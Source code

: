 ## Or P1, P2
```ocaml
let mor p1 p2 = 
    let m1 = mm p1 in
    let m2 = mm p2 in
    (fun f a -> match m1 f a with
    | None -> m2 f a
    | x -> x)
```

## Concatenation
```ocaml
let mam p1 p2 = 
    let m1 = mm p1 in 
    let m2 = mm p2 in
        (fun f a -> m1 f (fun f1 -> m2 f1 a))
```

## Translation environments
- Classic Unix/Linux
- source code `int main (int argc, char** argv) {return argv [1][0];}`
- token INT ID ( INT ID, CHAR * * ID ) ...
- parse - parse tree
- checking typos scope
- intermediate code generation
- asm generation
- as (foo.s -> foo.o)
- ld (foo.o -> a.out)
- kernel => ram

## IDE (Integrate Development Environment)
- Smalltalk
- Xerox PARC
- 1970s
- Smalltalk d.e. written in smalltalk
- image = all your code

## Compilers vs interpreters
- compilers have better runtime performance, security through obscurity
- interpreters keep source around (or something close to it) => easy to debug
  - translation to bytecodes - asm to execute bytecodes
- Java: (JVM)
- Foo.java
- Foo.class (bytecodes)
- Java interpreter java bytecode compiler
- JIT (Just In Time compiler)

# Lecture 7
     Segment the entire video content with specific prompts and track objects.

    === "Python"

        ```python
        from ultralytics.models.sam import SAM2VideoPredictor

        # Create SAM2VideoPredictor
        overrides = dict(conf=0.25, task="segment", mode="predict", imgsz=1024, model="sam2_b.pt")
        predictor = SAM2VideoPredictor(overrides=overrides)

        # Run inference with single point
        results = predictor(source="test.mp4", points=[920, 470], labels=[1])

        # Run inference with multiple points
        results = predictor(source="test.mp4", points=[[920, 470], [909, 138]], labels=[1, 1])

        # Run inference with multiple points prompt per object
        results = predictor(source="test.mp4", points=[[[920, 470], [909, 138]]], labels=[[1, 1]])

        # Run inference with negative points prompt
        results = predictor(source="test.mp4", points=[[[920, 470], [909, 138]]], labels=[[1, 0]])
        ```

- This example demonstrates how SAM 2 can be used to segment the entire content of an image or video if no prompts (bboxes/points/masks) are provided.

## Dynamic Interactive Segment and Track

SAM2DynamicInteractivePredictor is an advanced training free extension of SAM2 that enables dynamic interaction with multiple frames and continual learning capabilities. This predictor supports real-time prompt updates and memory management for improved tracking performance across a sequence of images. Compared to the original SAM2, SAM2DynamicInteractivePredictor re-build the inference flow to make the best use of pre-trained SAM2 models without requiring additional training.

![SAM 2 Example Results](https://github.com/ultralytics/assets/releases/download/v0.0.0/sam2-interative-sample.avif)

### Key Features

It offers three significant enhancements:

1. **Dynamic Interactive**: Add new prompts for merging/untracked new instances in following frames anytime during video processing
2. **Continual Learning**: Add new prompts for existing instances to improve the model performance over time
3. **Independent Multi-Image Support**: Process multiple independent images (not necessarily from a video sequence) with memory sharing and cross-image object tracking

######

### Task goal
Within the material above, find the lines that contain the word "bytecodes"; copy them.

### Exercise response
  - translation to bytecodes - asm to execute bytecodes
- Foo.class (bytecodes)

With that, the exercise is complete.